The FDIC has also implemented a rule to modernize the claims process that requires large banks to have the ability, in the event of failure, to do several things. Specifically, they must be able to place holds on a fraction of large deposit accounts, produce depositor data for the FDIC in a standard format, and automatically debit uninsured deposit accounts so that they will share losses with the FDIC. The rule formally establishes practices for determining deposit and other liability account balances at a failed insured depository institution. The rule also served to clarify the treatment of funds swept from a deposit account into a non-deposit investment vehicle, such as a money market mutual fund, repurchase agreement, or Eurodollar deposit. To complement the industry's efforts, we have been extensively modernizing our computer systems and expanding our ability to categorize large numbers of claims in a very short time – one to two days.
Also, in December 2008, the FDIC issued a final rule on qualified financial contracts (QFCs), which include derivatives and some other financial contracts. When a bank fails, the FDIC has only one business day to decide how to treat the bank's QFCs. In addition, we must decide whether to accept or repudiate all positions held with an individual counterparty – a major challenge when a bank has a large volume of QFCs and banks records are not kept in a way that provides the information we need quickly. The rule specifies the information that troubled banks have to maintain on QFCs and how it would be provided to the FDIC.
The Dodd-Frank Act places additional responsibilities on systemically important firms for managing the risks that they pose to the financial system and provides regulators with the authority to verify the effectiveness of the firms' risk management plans.
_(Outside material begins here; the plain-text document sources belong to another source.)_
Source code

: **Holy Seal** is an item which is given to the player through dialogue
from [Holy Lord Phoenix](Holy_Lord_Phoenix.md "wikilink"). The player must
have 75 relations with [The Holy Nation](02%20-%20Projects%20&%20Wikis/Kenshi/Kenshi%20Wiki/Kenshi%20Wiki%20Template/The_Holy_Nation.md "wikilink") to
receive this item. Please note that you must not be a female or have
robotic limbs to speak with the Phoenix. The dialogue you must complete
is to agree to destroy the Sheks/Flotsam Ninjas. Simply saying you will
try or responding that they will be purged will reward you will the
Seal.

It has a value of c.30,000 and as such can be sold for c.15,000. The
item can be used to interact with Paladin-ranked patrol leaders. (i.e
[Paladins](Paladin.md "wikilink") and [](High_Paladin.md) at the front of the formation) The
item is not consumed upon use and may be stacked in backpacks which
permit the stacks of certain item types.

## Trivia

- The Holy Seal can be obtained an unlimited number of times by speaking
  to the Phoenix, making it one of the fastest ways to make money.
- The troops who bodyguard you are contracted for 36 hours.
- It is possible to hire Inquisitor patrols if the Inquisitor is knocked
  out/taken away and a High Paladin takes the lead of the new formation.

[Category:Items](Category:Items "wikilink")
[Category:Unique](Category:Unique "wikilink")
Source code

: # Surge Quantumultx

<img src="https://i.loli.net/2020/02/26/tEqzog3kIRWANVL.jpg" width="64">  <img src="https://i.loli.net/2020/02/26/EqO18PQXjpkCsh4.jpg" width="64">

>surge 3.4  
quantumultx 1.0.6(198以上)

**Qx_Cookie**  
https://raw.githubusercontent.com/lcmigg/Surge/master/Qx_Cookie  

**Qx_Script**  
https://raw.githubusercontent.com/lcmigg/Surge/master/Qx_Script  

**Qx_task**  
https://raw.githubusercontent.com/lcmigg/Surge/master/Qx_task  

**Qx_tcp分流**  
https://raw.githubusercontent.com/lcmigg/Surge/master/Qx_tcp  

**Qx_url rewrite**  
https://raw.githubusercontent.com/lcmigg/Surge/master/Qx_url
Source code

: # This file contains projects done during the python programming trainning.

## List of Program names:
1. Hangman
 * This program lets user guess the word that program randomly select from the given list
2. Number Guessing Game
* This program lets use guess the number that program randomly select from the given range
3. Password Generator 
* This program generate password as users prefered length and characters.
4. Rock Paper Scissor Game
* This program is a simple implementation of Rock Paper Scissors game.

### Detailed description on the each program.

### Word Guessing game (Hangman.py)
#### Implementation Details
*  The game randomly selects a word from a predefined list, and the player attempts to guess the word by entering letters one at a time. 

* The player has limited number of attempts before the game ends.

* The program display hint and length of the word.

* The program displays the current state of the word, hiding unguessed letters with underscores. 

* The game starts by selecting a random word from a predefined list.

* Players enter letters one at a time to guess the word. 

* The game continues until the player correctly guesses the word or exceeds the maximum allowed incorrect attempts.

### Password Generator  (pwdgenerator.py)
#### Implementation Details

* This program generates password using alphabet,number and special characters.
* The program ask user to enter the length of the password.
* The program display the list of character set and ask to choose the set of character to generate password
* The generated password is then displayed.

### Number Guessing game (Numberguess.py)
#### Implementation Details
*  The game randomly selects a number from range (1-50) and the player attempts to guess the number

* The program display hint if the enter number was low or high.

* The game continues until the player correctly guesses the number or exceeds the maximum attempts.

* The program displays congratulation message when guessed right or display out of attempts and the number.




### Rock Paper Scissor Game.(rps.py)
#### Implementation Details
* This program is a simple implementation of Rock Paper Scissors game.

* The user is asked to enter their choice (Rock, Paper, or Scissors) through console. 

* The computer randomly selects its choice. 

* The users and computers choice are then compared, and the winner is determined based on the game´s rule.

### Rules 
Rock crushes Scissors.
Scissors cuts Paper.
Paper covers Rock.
The Dodd-Frank Act also provides the FDIC with broad authority to use receivership powers, similar to those used for insured banks, to close and liquidate systemically important firms in an orderly manner.
In closing, I believe that improved supervisory tools, an expanded on-site presence, better access to information, and broader resolution powers will allow the FDIC to more effectively perform its role in managing systemic risk going forward.
I would be please to answer any questions from the Commission.
1 CAMELS is a supervisory risk rating system used by all bank regulatory agencies. CAMELS includes individual component ratings for capital, asset quality, management, earnings, liquidity, and sensitivity in addition to an overall composite rating.
2 Although Wachovia was a net seller of funds, the institution was prudently testing its overnight borrowing capacity with counterparties on a regular basis. While most counterparties they contacted on the 25th did in fact advance overnight unsecured funds, two parties declined.